Dossier : IMM-3167-14

Référence : 2015 CF 693

[TRADUCTION FRANÇAISE CERTIFIÉE, NON RÉVISÉE]

Ottawa (Ontario), le 29 mai 2015

En présence de monsieur le juge Zinn

ENTRE :

XUWEN GAN,

LIFEI ZHU ET YUXI GAN

demandeurs

et

MINISTRE DE LA CITOYENNETÉ ET DE L’IMMIGRATION

défendeur

JUGEMENT ET MOTIFS

[1]               Les demandeurs sont une famille de la Chine. La mère, Lefei Zhu, pratique le Falun Gong. Le commissaire de la Section de la protection des réfugiés a conclu qu’elle n’était pas crédible et a donc rejeté sa demande d’asile et les demandes des membres de sa famille qui reposaient sur la sienne.

[2]               Le commissaire a relevé plus d’un problème dans le témoignage de la demanderesse, ce qui l’a poussé à conclure qu’elle n’était pas un témoin crédible; toutefois, il a tiré cette conclusion principalement parce qu’il jugeait invraisemblable que la demanderesse se soit exposée aux risques inhérents à l’adhésion à un groupe d’adeptes du Falun Gong, plutôt que de trouver une autre solution à son problème de santé allégué.

[3]               J’estime que cette conclusion d’invraisemblance est déraisonnable pour les motifs exposés ci‑dessous. Parce que cette conclusion a teinté l’évaluation des autres éléments de preuve effectuée par le commissaire, il n’est pas prudent de se fonder sur la décision. Les demandes d’asile des demandeurs doivent être réexaminées.

[4]               En 2004, Mme Zhu souffrait de maux de tête et d’insomnie. Selon son témoignage, elle s’était mise à croire qu’elle éprouvait ces ennuis parce que son petit ami l’avait quittée et qu’elle avait le cœur brisé. Mme Zhu a demandé l’aide d’un voisin qui était médecin. Il lui a prescrit des médicaments chinois traditionnels et des médicaments occidentaux, sans succès. La tante de Mme Zhu, adepte du Falun Gong depuis de nombreuses années, a encouragé sa nièce à pratiquer le Falun Gong pour purifier son corps et rétablir sa santé. Mme Zhu a commencé à pratiquer le Falun Gong en secret, même si elle savait que cette pratique était interdite en Chine.

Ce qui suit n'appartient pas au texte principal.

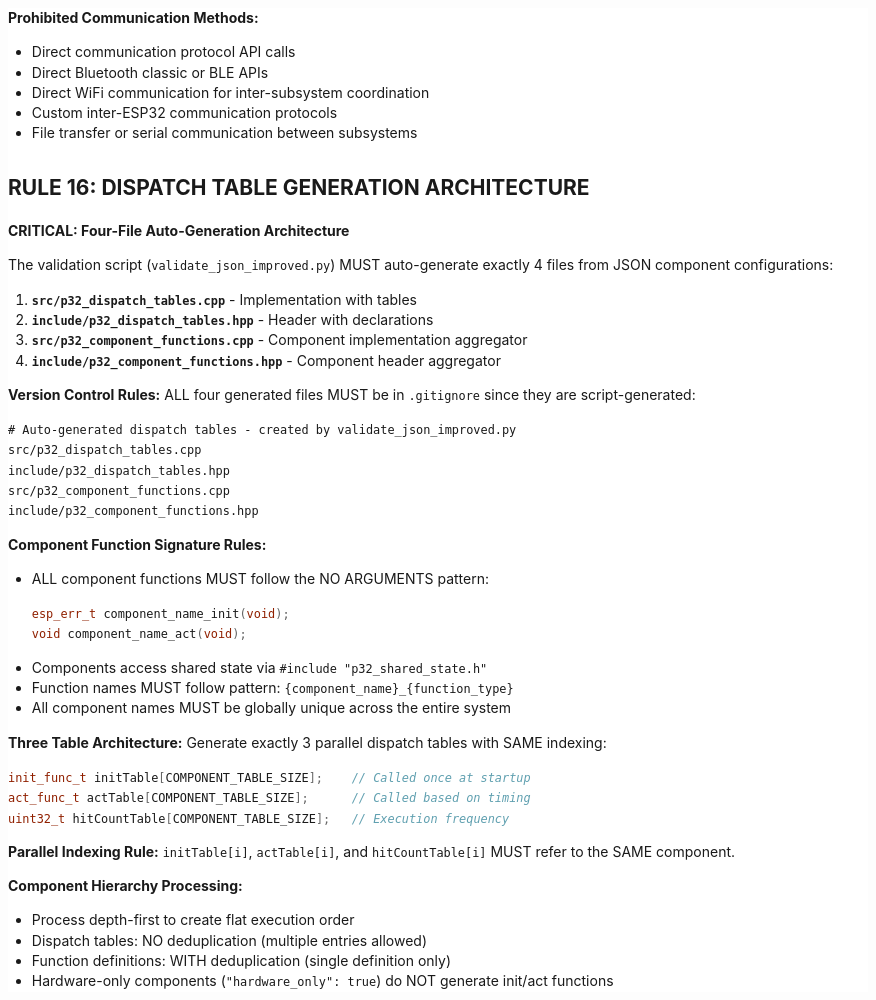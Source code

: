**Prohibited Communication Methods:**
- Direct communication protocol API calls
- Direct Bluetooth classic or BLE APIs
- Direct WiFi communication for inter-subsystem coordination
- Custom inter-ESP32 communication protocols
- File transfer or serial communication between subsystems

## RULE 16: DISPATCH TABLE GENERATION ARCHITECTURE

**CRITICAL: Four-File Auto-Generation Architecture**

The validation script (`validate_json_improved.py`) MUST auto-generate exactly 4 files from JSON component configurations:

1. **`src/p32_dispatch_tables.cpp`** - Implementation with tables
2. **`include/p32_dispatch_tables.hpp`** - Header with declarations  
3. **`src/p32_component_functions.cpp`** - Component implementation aggregator
4. **`include/p32_component_functions.hpp`** - Component header aggregator

**Version Control Rules:**
ALL four generated files MUST be in `.gitignore` since they are script-generated:
```gitignore
# Auto-generated dispatch tables - created by validate_json_improved.py
src/p32_dispatch_tables.cpp
include/p32_dispatch_tables.hpp
src/p32_component_functions.cpp
include/p32_component_functions.hpp
```

**Component Function Signature Rules:**
- ALL component functions MUST follow the NO ARGUMENTS pattern:
  ```cpp
  esp_err_t component_name_init(void);
  void component_name_act(void);
  ```
- Components access shared state via `#include "p32_shared_state.h"`
- Function names MUST follow pattern: `{component_name}_{function_type}`
- All component names MUST be globally unique across the entire system

**Three Table Architecture:**
Generate exactly 3 parallel dispatch tables with SAME indexing:
```cpp
init_func_t initTable[COMPONENT_TABLE_SIZE];    // Called once at startup
act_func_t actTable[COMPONENT_TABLE_SIZE];      // Called based on timing  
uint32_t hitCountTable[COMPONENT_TABLE_SIZE];   // Execution frequency
```

**Parallel Indexing Rule:**
`initTable[i]`, `actTable[i]`, and `hitCountTable[i]` MUST refer to the SAME component.

**Component Hierarchy Processing:**
- Process depth-first to create flat execution order
- Dispatch tables: NO deduplication (multiple entries allowed)
- Function definitions: WITH deduplication (single definition only)
- Hardware-only components (`"hardware_only": true`) do NOT generate init/act functions
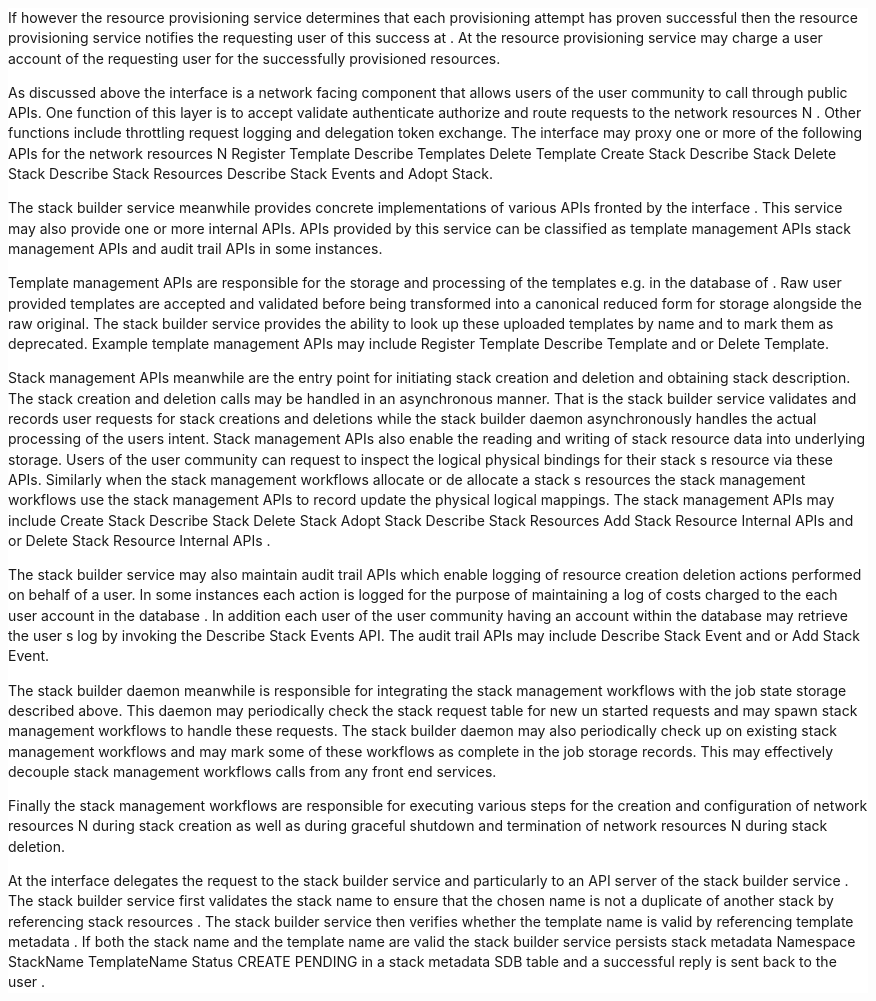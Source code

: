If however the resource provisioning service determines that each provisioning attempt has proven successful then the resource provisioning service notifies the requesting user of this success at . At the resource provisioning service may charge a user account of the requesting user for the successfully provisioned resources.

As discussed above the interface is a network facing component that allows users of the user community to call through public APIs. One function of this layer is to accept validate authenticate authorize and route requests to the network resources N . Other functions include throttling request logging and delegation token exchange. The interface may proxy one or more of the following APIs for the network resources N Register Template Describe Templates Delete Template Create Stack Describe Stack Delete Stack Describe Stack Resources Describe Stack Events and Adopt Stack.

The stack builder service meanwhile provides concrete implementations of various APIs fronted by the interface . This service may also provide one or more internal APIs. APIs provided by this service can be classified as template management APIs stack management APIs and audit trail APIs in some instances.

Template management APIs are responsible for the storage and processing of the templates e.g. in the database of . Raw user provided templates are accepted and validated before being transformed into a canonical reduced form for storage alongside the raw original. The stack builder service provides the ability to look up these uploaded templates by name and to mark them as deprecated. Example template management APIs may include Register Template Describe Template and or Delete Template.

Stack management APIs meanwhile are the entry point for initiating stack creation and deletion and obtaining stack description. The stack creation and deletion calls may be handled in an asynchronous manner. That is the stack builder service validates and records user requests for stack creations and deletions while the stack builder daemon asynchronously handles the actual processing of the users intent. Stack management APIs also enable the reading and writing of stack resource data into underlying storage. Users of the user community can request to inspect the logical physical bindings for their stack s resource via these APIs. Similarly when the stack management workflows allocate or de allocate a stack s resources the stack management workflows use the stack management APIs to record update the physical logical mappings. The stack management APIs may include Create Stack Describe Stack Delete Stack Adopt Stack Describe Stack Resources Add Stack Resource Internal APIs and or Delete Stack Resource Internal APIs .

The stack builder service may also maintain audit trail APIs which enable logging of resource creation deletion actions performed on behalf of a user. In some instances each action is logged for the purpose of maintaining a log of costs charged to the each user account in the database . In addition each user of the user community having an account within the database may retrieve the user s log by invoking the Describe Stack Events API. The audit trail APIs may include Describe Stack Event and or Add Stack Event.

The stack builder daemon meanwhile is responsible for integrating the stack management workflows with the job state storage described above. This daemon may periodically check the stack request table for new un started requests and may spawn stack management workflows to handle these requests. The stack builder daemon may also periodically check up on existing stack management workflows and may mark some of these workflows as complete in the job storage records. This may effectively decouple stack management workflows calls from any front end services.

Finally the stack management workflows are responsible for executing various steps for the creation and configuration of network resources N during stack creation as well as during graceful shutdown and termination of network resources N during stack deletion.

At the interface delegates the request to the stack builder service and particularly to an API server of the stack builder service . The stack builder service first validates the stack name to ensure that the chosen name is not a duplicate of another stack by referencing stack resources . The stack builder service then verifies whether the template name is valid by referencing template metadata . If both the stack name and the template name are valid the stack builder service persists stack metadata Namespace StackName TemplateName Status CREATE PENDING in a stack metadata SDB table and a successful reply is sent back to the user .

[5]               Le 9 octobre 2011, la police chinoise a découvert un des lieux secrets où le Falun Gong était pratiqué et a arrêté trois membres du groupe, dont la tante de Mme Zhu. Mme Zhu a réussi à s’enfuir et s’est cachée dans la maison d’un ami. La police s’est présentée à la maison de son époux le lendemain et l’a arrêté. Il a été battu, interrogé, puis libéré le jour d’après.

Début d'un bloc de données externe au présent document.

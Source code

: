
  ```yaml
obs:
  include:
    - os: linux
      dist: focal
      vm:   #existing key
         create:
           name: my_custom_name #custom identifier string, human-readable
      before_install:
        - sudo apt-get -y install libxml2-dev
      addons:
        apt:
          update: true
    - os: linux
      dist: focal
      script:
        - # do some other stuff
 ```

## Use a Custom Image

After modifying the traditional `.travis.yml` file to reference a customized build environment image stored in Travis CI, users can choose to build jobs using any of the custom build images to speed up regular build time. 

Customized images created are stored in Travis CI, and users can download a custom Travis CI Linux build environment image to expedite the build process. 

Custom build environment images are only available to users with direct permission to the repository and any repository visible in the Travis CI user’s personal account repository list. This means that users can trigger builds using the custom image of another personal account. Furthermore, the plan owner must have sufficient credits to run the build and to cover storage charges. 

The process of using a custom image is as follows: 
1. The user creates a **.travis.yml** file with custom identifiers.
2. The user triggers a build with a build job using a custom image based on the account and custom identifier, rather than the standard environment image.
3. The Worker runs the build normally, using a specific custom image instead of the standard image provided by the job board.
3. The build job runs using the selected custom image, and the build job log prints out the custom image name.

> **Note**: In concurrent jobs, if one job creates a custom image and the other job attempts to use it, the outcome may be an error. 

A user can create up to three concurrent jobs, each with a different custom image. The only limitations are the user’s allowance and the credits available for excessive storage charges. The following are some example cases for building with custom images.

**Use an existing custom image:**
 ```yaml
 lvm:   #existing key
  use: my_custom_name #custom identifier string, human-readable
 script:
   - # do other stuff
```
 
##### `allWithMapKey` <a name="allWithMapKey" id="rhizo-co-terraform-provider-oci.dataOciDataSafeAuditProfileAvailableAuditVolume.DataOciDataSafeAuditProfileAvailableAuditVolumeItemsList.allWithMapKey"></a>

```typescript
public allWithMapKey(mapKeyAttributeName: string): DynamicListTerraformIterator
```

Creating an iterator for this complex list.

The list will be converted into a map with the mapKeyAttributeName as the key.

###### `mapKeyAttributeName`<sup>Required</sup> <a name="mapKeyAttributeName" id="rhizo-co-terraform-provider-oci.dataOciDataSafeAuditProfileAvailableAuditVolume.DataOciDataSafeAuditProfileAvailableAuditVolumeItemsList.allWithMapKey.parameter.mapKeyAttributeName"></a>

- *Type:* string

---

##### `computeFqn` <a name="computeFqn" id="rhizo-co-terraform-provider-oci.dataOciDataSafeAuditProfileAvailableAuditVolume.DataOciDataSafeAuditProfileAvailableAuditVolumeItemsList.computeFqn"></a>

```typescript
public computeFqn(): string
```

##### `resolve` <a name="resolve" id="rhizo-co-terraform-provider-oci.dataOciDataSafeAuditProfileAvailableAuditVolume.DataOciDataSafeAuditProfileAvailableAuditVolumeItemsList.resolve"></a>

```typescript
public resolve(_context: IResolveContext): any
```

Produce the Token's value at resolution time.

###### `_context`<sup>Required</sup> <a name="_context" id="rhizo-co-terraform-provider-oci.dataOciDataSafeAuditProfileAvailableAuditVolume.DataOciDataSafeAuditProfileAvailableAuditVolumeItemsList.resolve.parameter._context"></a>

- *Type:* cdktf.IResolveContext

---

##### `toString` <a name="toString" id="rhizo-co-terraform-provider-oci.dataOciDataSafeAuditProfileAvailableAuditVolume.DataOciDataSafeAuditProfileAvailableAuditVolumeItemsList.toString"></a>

[6]               La conclusion d’invraisemblance tirée par le commissaire reposait également sur ce qui suit : i) il n’était pas plausible que Mme Zhu ait adhéré au Falun Gong étant donné les risques courus; les maux de tête et l’insomnie dont souffrait Mme Zhu étaient des problèmes de santé courants qui pouvaient se soigner facilement, et Mme Zhu n’avait fait que de superficielles tentatives pour les régler; avoir recours au Falun Gong pour traiter ces problèmes de santé ne constituait pas une motivation suffisante pour pousser une personne raisonnable à se mettre délibérément en danger, elle et sa famille; et il n’était pas crédible que Mme Zhu n’ait pas cherché à obtenir d’autres soins médicaux dans un hôpital pour ses problèmes de santé.

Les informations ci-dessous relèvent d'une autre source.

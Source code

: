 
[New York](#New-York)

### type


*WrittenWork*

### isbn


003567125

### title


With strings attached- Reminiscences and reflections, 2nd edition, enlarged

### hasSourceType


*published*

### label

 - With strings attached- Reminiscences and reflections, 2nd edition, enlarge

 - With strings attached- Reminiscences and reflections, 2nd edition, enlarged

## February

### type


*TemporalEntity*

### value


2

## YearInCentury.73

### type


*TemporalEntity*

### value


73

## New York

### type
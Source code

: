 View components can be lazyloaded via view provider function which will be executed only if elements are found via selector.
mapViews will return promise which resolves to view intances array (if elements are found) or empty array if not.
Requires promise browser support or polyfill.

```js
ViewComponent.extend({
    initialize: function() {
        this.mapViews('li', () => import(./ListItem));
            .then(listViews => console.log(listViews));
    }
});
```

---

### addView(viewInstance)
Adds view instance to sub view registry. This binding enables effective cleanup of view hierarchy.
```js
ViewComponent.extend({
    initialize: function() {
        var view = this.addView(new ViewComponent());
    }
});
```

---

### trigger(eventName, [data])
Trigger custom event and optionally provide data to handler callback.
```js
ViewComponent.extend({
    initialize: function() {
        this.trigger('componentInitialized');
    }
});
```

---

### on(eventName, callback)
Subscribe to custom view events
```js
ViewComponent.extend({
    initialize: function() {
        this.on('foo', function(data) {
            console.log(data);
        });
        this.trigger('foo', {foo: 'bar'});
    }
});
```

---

[7]               Le défendeur soutient qu’il était loisible au commissaire de tirer la conclusion raisonnable selon laquelle il n’était pas plausible que Mme Zhu ait adhéré au Falun Gong étant donné les risques courus et qu’elle ait été motivée par des problèmes de santé courants comme les maux de tête et l’insomnie. Le défendeur affirme que la présente affaire s’apparente à celle dont il est fait état dans la décision Lin c Canada (Ministre de l’Emploi et de l’Immigration), 2008 CF 1052 [Lin], au paragraphe 19, où le juge Teitelbaum de la Cour a écrit ceci :

Le demandeur trouve également à redire à la conclusion de la Commission selon laquelle, vu la probabilité qu’il soit arrêté et sévèrement puni, il était invraisemblable qu’il se soit joint au Falun Gong pour venir à bout de son stress. Le demandeur fait valoir que des gens sont encore arrêtés en Chine parce qu’ils sont des adeptes du Falun Gong, et que c’est là une preuve prima facie que des gens se joignent encore au Falun Gong pour accéder à la tranquillité, même s’ils craignent de se faire prendre. Il n’était pas déraisonnable pour la Commission de tirer cette conclusion défavorable. D’abord, l’appréhension des adeptes du Falun Gong n’est pas une preuve prima facie de la motivation de ces adeptes. Deuxièmement, comme l’a soutenu le défendeur, une conclusion défavorable peut être raisonnablement tirée lorsqu’il est invraisemblable qu’une personne puisse agir d’une manière qui la mette en danger, elle et sa famille (Rani c. Canada (Ministre de la Citoyenneté et de l’Immigration), 2006 CF 73). Troisièmement, lorsqu’elle évalue la crédibilité d’un demandeur d’asile, la Commission est fondée à s’en remettre à un critère tel que la raison et le bon sens (voir Shahamati c. Canada (Ministre de l’Emploi et de l’Immigration), [1994] A.C.F. n° 415). En l’espèce, il était raisonnable pour la Commission de tirer une conclusion défavorable au motif qu’il est invraisemblable qu’une personne puisse décider de devenir adepte du Falun Gong pour réduire son stress alors que le risque associé à cette pratique lui causera probablement un stress additionnel. (Non souligné dans l’original.)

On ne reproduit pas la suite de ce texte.